Below are some records. Return exactly the lines from the one with "key of the organisational unit" to the one with "the organisational hierarchy.", and nothing else.

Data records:
# # # # # # #

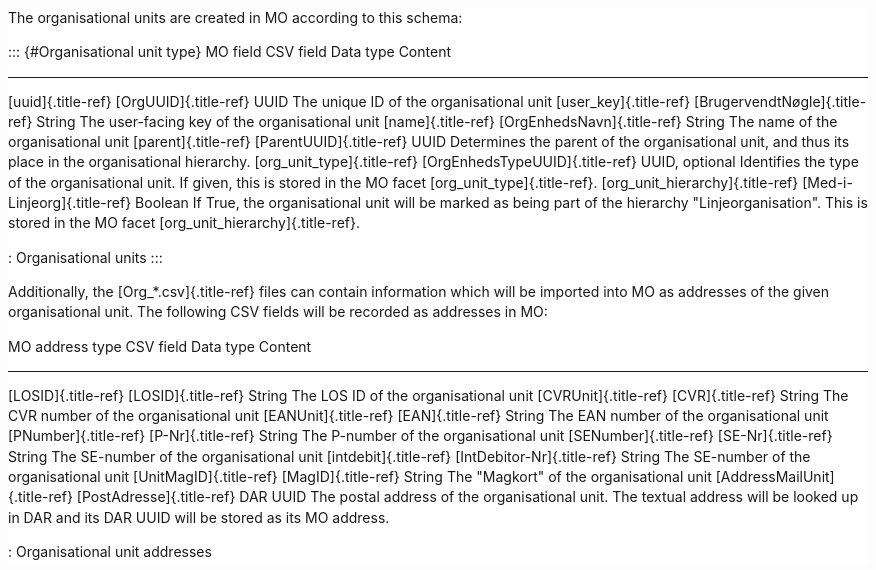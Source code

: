 The organisational units are created in MO according to this schema:

::: {#Organisational unit type}
  MO field                           CSV field                         Data type        Content
  ---------------------------------- --------------------------------- ---------------- ------------------------------------------------------------------------------------------------------------------------------------------------------------------------
  [uuid]{.title-ref}                 [OrgUUID]{.title-ref}             UUID             The unique ID of the organisational unit
  [user_key]{.title-ref}             [BrugervendtNøgle]{.title-ref}    String           The user-facing key of the organisational unit
  [name]{.title-ref}                 [OrgEnhedsNavn]{.title-ref}       String           The name of the organisational unit
  [parent]{.title-ref}               [ParentUUID]{.title-ref}          UUID             Determines the parent of the organisational unit, and thus its place in the organisational hierarchy.
  [org_unit_type]{.title-ref}        [OrgEnhedsTypeUUID]{.title-ref}   UUID, optional   Identifies the type of the organisational unit. If given, this is stored in the MO facet [org_unit_type]{.title-ref}.
  [org_unit_hierarchy]{.title-ref}   [Med-i-Linjeorg]{.title-ref}      Boolean          If True, the organisational unit will be marked as being part of the hierarchy \"Linjeorganisation\". This is stored in the MO facet [org_unit_hierarchy]{.title-ref}.

  : Organisational units
:::

Additionally, the [Org\_\*.csv]{.title-ref} files can contain
information which will be imported into MO as addresses of the given
organisational unit. The following CSV fields will be recorded as
addresses in MO:

  MO address type                 CSV field                     Data type   Content
  ------------------------------- ----------------------------- ----------- ------------------------------------------------------------------------------------------------------------------------------------------------
  [LOSID]{.title-ref}             [LOSID]{.title-ref}           String      The LOS ID of the organisational unit
  [CVRUnit]{.title-ref}           [CVR]{.title-ref}             String      The CVR number of the organisational unit
  [EANUnit]{.title-ref}           [EAN]{.title-ref}             String      The EAN number of the organisational unit
  [PNumber]{.title-ref}           [P-Nr]{.title-ref}            String      The P-number of the organisational unit
  [SENumber]{.title-ref}          [SE-Nr]{.title-ref}           String      The SE-number of the organisational unit
  [intdebit]{.title-ref}          [IntDebitor-Nr]{.title-ref}   String      The SE-number of the organisational unit
  [UnitMagID]{.title-ref}         [MagID]{.title-ref}           String      The \"Magkort\" of the organisational unit
  [AddressMailUnit]{.title-ref}   [PostAdresse]{.title-ref}     DAR UUID    The postal address of the organisational unit. The textual address will be looked up in DAR and its DAR UUID will be stored as its MO address.

  : Organisational unit addresses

# # # # # # #

● **RESPONSE TO THE TASK**:
  [user_key]{.title-ref}             [BrugervendtNøgle]{.title-ref}    String           The user-facing key of the organisational unit
  [name]{.title-ref}                 [OrgEnhedsNavn]{.title-ref}       String           The name of the organisational unit
  [parent]{.title-ref}               [ParentUUID]{.title-ref}          UUID             Determines the parent of the organisational unit, and thus its place in the organisational hierarchy.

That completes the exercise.